J.M.W. Turner: Sketchbooks, Drawings and Watercolours

ISBN 978-1-84976-386-8

Joseph Mallord William Turner A Stormy Sea and Sky by Daylight, Possibly a Study Relating to the Eddystone Lighthouse c.1813

Joseph Mallord William Turner 1775–1851
Folio 39 Verso:
A Stormy Sea and Sky by Daylight, Possibly a Study Relating to the Eddystone Lighthouse circa 1813
D10256
Turner Bequest CXXXVII 38
Watercolour on white wove paper, 181 x 228 mm
Inscribed by John Ruskin in red ink ‘38’ bottom right
Blind-stamped with Turner Bequest monogram bottom centre
Stamped in black ‘CXXXVII 38’ bottom right
 
Accepted by the nation as part of the Turner Bequest 1856
This vigorous watercolour has been described as ‘of a freedom normally associated with the late 1810s, or even later’.1 The watercolour studies on folios 40 recto opposite, 41 recto and 42 recto (D10257, D10258, D10260; CXXXVII 39, 40, 41) perhaps represent the Eddystone Lighthouse, off Plymouth, which Turner may have visited in 1813, producing a finished watercolour of it at night by 1817. As the present study perhaps relates to them, albeit without any indication of the lighthouse itself, it is here dated to about the former year.
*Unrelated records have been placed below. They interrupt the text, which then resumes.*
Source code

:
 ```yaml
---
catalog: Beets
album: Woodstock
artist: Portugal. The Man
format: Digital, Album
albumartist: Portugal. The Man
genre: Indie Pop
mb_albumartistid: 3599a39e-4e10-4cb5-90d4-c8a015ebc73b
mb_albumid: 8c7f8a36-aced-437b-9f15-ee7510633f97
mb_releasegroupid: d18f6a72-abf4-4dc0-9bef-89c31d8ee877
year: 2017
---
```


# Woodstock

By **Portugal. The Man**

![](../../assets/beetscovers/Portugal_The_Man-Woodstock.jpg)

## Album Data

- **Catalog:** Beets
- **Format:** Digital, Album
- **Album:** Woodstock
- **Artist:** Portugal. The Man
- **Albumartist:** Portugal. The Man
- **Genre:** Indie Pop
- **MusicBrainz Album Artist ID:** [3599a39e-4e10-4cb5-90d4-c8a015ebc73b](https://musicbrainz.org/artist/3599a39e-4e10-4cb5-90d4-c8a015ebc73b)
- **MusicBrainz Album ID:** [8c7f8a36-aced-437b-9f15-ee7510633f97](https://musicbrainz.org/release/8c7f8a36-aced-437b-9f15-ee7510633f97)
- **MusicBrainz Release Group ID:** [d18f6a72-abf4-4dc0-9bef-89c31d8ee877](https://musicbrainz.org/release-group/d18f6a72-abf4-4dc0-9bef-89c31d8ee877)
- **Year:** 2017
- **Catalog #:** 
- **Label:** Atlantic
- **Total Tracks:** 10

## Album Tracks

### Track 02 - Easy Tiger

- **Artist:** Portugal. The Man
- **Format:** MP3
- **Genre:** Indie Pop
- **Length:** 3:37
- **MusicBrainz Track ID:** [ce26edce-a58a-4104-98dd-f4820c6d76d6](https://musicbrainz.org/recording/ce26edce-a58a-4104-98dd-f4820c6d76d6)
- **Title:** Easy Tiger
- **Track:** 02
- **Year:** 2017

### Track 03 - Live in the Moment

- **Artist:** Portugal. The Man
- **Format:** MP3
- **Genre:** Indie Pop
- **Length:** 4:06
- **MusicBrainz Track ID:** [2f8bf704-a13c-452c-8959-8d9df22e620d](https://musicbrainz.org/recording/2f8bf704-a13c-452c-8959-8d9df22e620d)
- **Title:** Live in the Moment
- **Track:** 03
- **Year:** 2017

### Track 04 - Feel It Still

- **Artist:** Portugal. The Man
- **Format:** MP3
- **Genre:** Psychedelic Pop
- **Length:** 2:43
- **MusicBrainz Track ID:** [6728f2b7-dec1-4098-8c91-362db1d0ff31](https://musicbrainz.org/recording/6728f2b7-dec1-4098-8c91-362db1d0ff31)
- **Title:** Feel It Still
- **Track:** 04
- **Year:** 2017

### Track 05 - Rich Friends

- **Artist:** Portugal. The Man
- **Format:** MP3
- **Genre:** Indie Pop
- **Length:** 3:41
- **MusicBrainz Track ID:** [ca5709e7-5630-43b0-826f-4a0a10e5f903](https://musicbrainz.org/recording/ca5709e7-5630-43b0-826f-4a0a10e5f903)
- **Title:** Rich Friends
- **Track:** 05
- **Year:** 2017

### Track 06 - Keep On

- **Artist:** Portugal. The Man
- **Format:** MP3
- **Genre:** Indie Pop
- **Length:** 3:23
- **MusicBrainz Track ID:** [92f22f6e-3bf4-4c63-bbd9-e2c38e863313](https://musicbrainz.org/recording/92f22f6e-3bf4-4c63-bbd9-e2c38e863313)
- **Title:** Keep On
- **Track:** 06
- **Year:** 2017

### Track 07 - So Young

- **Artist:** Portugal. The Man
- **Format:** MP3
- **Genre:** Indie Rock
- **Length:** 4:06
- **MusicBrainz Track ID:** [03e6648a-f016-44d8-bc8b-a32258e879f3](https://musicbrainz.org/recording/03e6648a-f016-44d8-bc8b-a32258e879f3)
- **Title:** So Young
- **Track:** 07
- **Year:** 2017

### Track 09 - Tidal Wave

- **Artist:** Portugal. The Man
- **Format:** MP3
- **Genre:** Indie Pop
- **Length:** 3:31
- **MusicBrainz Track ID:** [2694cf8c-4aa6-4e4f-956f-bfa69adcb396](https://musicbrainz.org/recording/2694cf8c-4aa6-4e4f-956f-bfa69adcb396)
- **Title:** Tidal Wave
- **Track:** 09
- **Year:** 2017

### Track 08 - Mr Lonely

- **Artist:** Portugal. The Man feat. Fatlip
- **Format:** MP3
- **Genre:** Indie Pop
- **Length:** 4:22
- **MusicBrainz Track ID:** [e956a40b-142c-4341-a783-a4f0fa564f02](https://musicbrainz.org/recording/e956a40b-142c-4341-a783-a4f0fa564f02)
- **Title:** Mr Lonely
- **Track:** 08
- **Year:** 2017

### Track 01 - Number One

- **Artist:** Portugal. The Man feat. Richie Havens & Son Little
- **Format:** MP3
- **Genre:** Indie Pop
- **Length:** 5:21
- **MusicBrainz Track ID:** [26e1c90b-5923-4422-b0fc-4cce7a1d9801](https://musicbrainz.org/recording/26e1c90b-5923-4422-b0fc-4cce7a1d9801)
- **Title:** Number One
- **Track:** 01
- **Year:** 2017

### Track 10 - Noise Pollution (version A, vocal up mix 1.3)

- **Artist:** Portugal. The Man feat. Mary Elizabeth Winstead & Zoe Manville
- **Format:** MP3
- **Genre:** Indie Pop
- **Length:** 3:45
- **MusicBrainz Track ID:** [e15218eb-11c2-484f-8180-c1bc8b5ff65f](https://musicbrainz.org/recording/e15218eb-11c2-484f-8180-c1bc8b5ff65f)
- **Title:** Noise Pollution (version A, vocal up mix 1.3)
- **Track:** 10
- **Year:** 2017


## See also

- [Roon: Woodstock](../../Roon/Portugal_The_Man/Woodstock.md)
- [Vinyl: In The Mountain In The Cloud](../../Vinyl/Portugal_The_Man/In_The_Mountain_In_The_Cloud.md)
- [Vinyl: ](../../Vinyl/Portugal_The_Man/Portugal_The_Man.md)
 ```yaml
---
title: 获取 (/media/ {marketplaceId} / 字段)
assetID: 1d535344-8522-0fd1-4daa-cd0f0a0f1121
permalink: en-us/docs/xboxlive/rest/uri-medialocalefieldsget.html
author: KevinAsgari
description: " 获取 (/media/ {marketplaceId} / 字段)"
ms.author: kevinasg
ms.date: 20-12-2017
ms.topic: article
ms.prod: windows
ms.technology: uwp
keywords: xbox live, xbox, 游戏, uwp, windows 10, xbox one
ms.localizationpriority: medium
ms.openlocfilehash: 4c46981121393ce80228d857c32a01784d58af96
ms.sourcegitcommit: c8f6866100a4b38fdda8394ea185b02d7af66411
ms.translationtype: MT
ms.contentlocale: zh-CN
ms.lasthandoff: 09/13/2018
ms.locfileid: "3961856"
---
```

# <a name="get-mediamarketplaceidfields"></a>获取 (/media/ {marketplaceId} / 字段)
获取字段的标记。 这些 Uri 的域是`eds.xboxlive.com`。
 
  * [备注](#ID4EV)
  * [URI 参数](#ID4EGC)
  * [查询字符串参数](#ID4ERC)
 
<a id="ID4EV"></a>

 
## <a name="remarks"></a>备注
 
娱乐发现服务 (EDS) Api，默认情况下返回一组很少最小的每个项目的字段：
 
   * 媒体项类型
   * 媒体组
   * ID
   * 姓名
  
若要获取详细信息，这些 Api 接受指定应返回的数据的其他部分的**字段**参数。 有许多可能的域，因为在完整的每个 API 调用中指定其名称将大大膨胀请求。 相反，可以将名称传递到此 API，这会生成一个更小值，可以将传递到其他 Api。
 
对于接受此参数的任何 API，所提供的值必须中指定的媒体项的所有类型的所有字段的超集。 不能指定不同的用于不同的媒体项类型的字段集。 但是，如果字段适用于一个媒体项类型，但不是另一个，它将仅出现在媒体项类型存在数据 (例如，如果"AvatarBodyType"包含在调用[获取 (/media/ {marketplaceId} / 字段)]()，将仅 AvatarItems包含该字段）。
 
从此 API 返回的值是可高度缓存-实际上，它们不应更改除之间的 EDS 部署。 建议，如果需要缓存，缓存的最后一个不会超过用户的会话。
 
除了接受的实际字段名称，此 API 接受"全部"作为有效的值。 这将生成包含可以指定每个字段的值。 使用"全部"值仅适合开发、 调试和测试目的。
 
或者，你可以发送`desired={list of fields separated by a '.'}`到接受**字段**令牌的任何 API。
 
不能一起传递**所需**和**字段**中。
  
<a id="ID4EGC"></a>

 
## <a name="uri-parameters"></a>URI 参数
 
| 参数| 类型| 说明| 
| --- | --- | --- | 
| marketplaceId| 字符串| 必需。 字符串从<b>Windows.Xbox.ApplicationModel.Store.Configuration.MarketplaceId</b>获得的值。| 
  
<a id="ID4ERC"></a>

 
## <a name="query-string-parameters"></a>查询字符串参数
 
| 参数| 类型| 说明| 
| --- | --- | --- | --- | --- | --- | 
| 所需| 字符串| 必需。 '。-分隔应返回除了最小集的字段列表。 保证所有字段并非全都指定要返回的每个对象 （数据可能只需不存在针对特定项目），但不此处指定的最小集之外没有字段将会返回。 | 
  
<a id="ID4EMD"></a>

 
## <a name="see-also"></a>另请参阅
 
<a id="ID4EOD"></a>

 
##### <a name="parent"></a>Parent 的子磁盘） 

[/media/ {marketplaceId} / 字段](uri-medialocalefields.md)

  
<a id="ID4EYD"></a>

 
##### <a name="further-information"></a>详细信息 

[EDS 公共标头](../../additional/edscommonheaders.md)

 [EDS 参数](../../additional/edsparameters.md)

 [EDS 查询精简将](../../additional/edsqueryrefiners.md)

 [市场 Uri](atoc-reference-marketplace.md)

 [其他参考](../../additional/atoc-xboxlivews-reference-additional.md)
There is a fuller discussion under D10258.
The page is now bound as folio 39 verso, with the image inverted. The recto is blank, but inscribed by John Ruskin in red ink ‘38’ at the top right and by another hand in pencil ‘38a’ at the bottom right.

Matthew Imms
May 2011

1
Butlin, Wilton and Gage 1974, p.66.

How to cite

Matthew Imms, ‘A Stormy Sea and Sky by Daylight, Possibly a Study Relating to the Eddystone Lighthouse c.1813 by Joseph Mallord William Turner’, catalogue entry, May 2011, in David Blayney Brown (ed.), J.M.W. Turner: Sketchbooks, Drawings and Watercolours, Tate Research Publication, December 2012, https://www.tate.org.uk/art/research-publications/jmw-turner/joseph-mallord-william-turner-a-stormy-sea-and-sky-by-daylight-possibly-a-study-relating-r1131299, accessed 19 April 2024.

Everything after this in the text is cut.